In 1929 Wedgwood began writing a history of Parliament that would include the biographies of every person who sat in the House of Commons. He managed to write two volumes but was unable to find the time needed to finish the project. Wedgwood was disappointed with what he achieved in politics. Near the end of his career he wrote: "I have been everywhere, seen everything, known everybody, done everything - but achieved nothing."

In 1943 he was granted the title Baron Wedgwood of Barlaston and spent the last few months of his political life in the House of Lords rather than his much loved House of Commons.

Josiah Wedgwood died on 26th July, 1943.

Primary Sources

(1) Josiah Wedgwood, Memoirs of a Fighting Life (1942)

Ever since 1905 I have known that there was a man from God, and his name was Henry George! I had no need thenceforth for any other faith.

(2) Josiah Wedgwood, Daily News (1910)

Three men have been imprisoned and two are awaiting trial for taking part in disseminating an opinion with which numbers of men of all politics and religions sympathize. One is under remand for handing to soldiers a leaflet urging them to fire on their fellow-countrymen; one is sentenced to nine months hard labour and two small printers to six months hard labour for printing the same appeal; the fourth for publicly declaring that he agrees with the, is awaiting trial.

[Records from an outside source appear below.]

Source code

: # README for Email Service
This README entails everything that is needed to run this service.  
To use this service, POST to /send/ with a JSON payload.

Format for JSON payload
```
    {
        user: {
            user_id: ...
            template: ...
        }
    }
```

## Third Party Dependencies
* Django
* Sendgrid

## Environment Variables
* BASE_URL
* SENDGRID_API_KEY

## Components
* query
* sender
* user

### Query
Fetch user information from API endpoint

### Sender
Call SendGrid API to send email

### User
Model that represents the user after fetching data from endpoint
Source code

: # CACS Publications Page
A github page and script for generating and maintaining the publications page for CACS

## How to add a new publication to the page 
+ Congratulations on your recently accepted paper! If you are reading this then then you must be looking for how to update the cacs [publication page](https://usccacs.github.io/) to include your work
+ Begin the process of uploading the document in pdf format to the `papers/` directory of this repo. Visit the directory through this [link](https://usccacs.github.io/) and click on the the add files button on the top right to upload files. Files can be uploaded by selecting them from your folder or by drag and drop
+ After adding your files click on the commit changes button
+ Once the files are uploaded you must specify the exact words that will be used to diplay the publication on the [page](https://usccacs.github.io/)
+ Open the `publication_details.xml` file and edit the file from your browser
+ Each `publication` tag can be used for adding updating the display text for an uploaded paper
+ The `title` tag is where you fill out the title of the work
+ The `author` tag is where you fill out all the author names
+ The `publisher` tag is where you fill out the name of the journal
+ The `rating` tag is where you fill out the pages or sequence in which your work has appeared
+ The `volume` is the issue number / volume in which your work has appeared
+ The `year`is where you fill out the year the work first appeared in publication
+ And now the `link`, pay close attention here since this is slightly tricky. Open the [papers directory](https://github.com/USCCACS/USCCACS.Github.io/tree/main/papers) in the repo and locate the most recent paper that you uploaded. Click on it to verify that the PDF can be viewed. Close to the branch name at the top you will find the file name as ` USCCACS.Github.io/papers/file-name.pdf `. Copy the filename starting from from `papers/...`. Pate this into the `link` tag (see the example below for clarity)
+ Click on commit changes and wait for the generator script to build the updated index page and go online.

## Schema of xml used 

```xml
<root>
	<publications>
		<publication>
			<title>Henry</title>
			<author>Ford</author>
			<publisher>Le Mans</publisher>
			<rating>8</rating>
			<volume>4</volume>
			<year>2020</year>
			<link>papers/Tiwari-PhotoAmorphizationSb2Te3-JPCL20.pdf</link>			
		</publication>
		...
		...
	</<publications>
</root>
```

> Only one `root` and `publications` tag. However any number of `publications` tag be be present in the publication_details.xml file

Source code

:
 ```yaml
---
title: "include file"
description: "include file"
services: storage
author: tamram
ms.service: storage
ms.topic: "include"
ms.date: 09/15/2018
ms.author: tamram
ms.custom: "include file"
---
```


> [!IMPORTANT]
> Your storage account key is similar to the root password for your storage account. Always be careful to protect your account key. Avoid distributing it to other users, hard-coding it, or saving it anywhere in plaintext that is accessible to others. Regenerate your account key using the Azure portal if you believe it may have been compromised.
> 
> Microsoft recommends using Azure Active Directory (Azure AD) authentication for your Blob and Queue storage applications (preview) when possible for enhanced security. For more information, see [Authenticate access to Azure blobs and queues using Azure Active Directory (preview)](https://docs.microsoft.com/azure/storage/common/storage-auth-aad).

These men are prosecuted technically for inciting soldiers to disobey orders (orders not yet given). Technically that is their offence. In reality their offence is that they have ventured to question one of the accepted ideas of comfortable society. The Crown lawyers imagine that they are suppressing agitation by these 'Treason Trials'. In reality, they are creating revolutionaries. For every man who is sentenced under the obsolete act of 1797 ten men spring up fired with indignation and with fanatical hatred of Government methods.

(3) Josiah Wedgwood, Staffordshire Evening Sentinel (1914)

In a few days I shall be leaving for active service in France. This is only what many thousand volunteers from North Staffordshire have done already, or soon will be doing, but, as I have not had an opportunity of speaking here since the war started, I want to use your columns to tell my friends and constituents what is it that compels me to go. Liberals, like myself, love liberty. It is a passion: I cannot explain it. My political work has all been directed to the securing of economic liberty for the worker. I must now leaving the struggle to others and to my children. There is other more elementary and more painful work to be done for liberty. It has to be done. All who think like me ought to take part.

(4) Josiah Wedgwood comments when Clement Attlee became leader of the Labour Party.

He is far and away the best leader the Labour Party has had or could have. In the first place he is better read man than any other in Parliament in my time. He has the highest standards which free him from both ambition and selfishness. I have never heard him depreciate a colleague. In every respect he is the exact antithesis of MacDonald. Nobody is afraid of him or for him: all like him.

(5) Josiah Wedgwood, letter to Camila, his daughter (1942)

I hate fighting but I have to go on doing it. It is the curse with which I was born. Here I am after thirty-three years in Parliament, having been everywhere, seen everything, known everybody, done everything - but achieved nothing. The whole world is infinitely worse than it was thirty-three years ago. But if I started again it would all be the same.